● PROBLEM REQUIREMENTS:
Give the number of lines in the data that hold the string "County". Nothing else is needed.

● DATA SHOWN:
#####
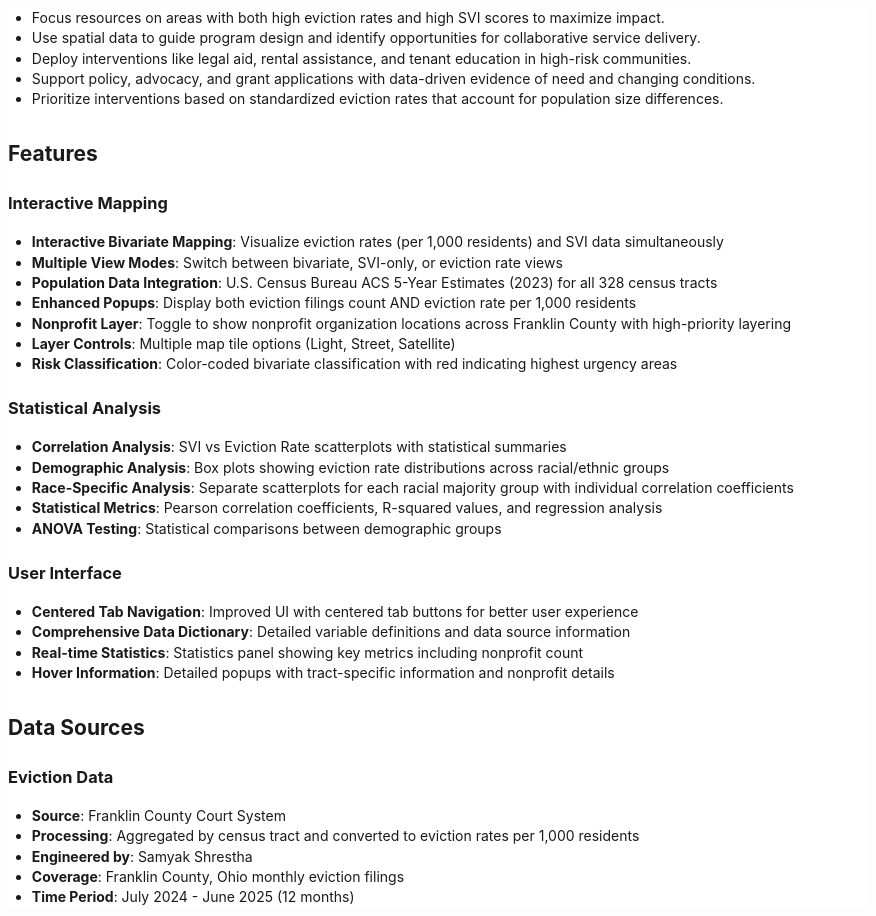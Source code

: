 - Focus resources on areas with both high eviction rates and high SVI scores to maximize impact.
- Use spatial data to guide program design and identify opportunities for collaborative service delivery.
- Deploy interventions like legal aid, rental assistance, and tenant education in high-risk communities.
- Support policy, advocacy, and grant applications with data-driven evidence of need and changing conditions.
- Prioritize interventions based on standardized eviction rates that account for population size differences.


## Features

### Interactive Mapping
- **Interactive Bivariate Mapping**: Visualize eviction rates (per 1,000 residents) and SVI data simultaneously
- **Multiple View Modes**: Switch between bivariate, SVI-only, or eviction rate views
- **Population Data Integration**: U.S. Census Bureau ACS 5-Year Estimates (2023) for all 328 census tracts
- **Enhanced Popups**: Display both eviction filings count AND eviction rate per 1,000 residents
- **Nonprofit Layer**: Toggle to show nonprofit organization locations across Franklin County with high-priority layering
- **Layer Controls**: Multiple map tile options (Light, Street, Satellite)
- **Risk Classification**: Color-coded bivariate classification with red indicating highest urgency areas

### Statistical Analysis 
- **Correlation Analysis**: SVI vs Eviction Rate scatterplots with statistical summaries
- **Demographic Analysis**: Box plots showing eviction rate distributions across racial/ethnic groups
- **Race-Specific Analysis**: Separate scatterplots for each racial majority group with individual correlation coefficients
- **Statistical Metrics**: Pearson correlation coefficients, R-squared values, and regression analysis
- **ANOVA Testing**: Statistical comparisons between demographic groups

### User Interface
- **Centered Tab Navigation**: Improved UI with centered tab buttons for better user experience
- **Comprehensive Data Dictionary**: Detailed variable definitions and data source information
- **Real-time Statistics**: Statistics panel showing key metrics including nonprofit count
- **Hover Information**: Detailed popups with tract-specific information and nonprofit details

## Data Sources

### Eviction Data
- **Source**: Franklin County Court System
- **Processing**: Aggregated by census tract and converted to eviction rates per 1,000 residents
- **Engineered by**: Samyak Shrestha
- **Coverage**: Franklin County, Ohio monthly eviction filings
- **Time Period**: July 2024 - June 2025 (12 months)
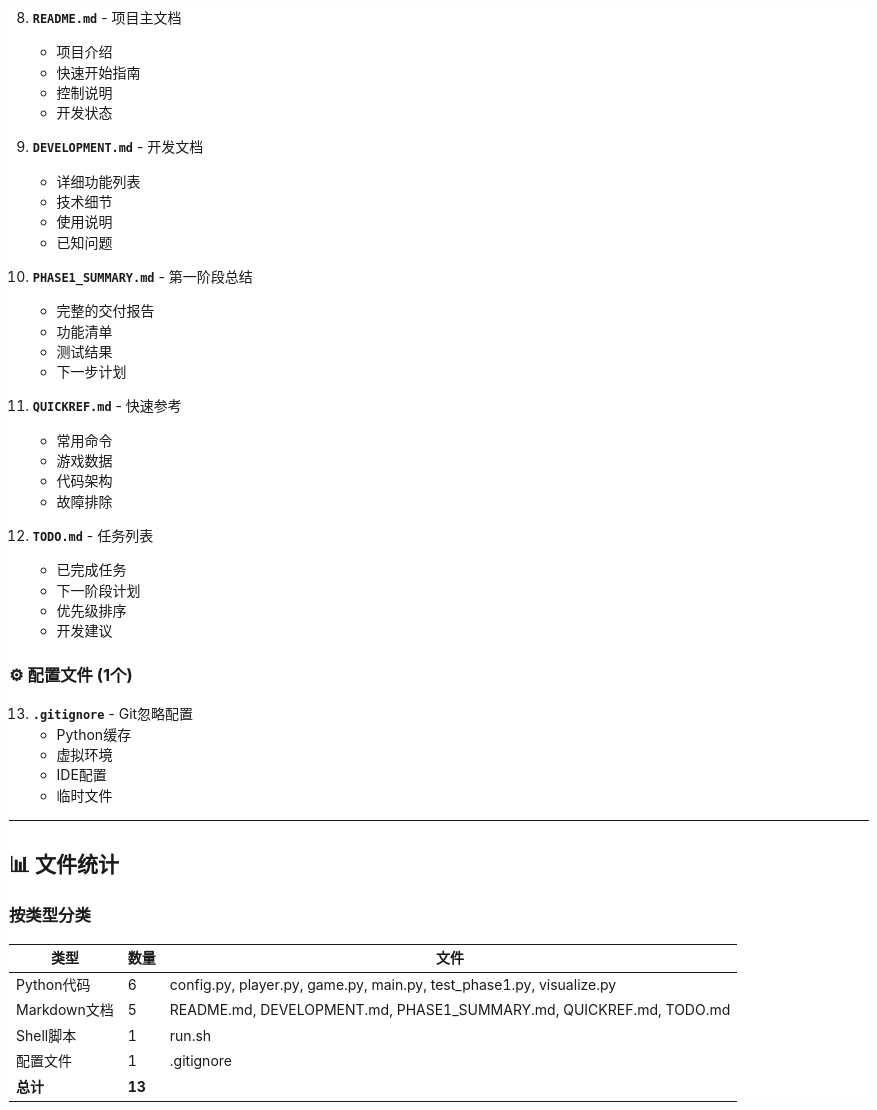 8. **`README.md`** - 项目主文档
   - 项目介绍
   - 快速开始指南
   - 控制说明
   - 开发状态

9. **`DEVELOPMENT.md`** - 开发文档
   - 详细功能列表
   - 技术细节
   - 使用说明
   - 已知问题

10. **`PHASE1_SUMMARY.md`** - 第一阶段总结
    - 完整的交付报告
    - 功能清单
    - 测试结果
    - 下一步计划

11. **`QUICKREF.md`** - 快速参考
    - 常用命令
    - 游戏数据
    - 代码架构
    - 故障排除

12. **`TODO.md`** - 任务列表
    - 已完成任务
    - 下一阶段计划
    - 优先级排序
    - 开发建议

### ⚙️ 配置文件 (1个)

13. **`.gitignore`** - Git忽略配置
    - Python缓存
    - 虚拟环境
    - IDE配置
    - 临时文件

---

## 📊 文件统计

### 按类型分类

| 类型 | 数量 | 文件 |
|------|------|------|
| Python代码 | 6 | config.py, player.py, game.py, main.py, test_phase1.py, visualize.py |
| Markdown文档 | 5 | README.md, DEVELOPMENT.md, PHASE1_SUMMARY.md, QUICKREF.md, TODO.md |
| Shell脚本 | 1 | run.sh |
| 配置文件 | 1 | .gitignore |
| **总计** | **13** | |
#####
● RESPONSE TO THIS TASK:
3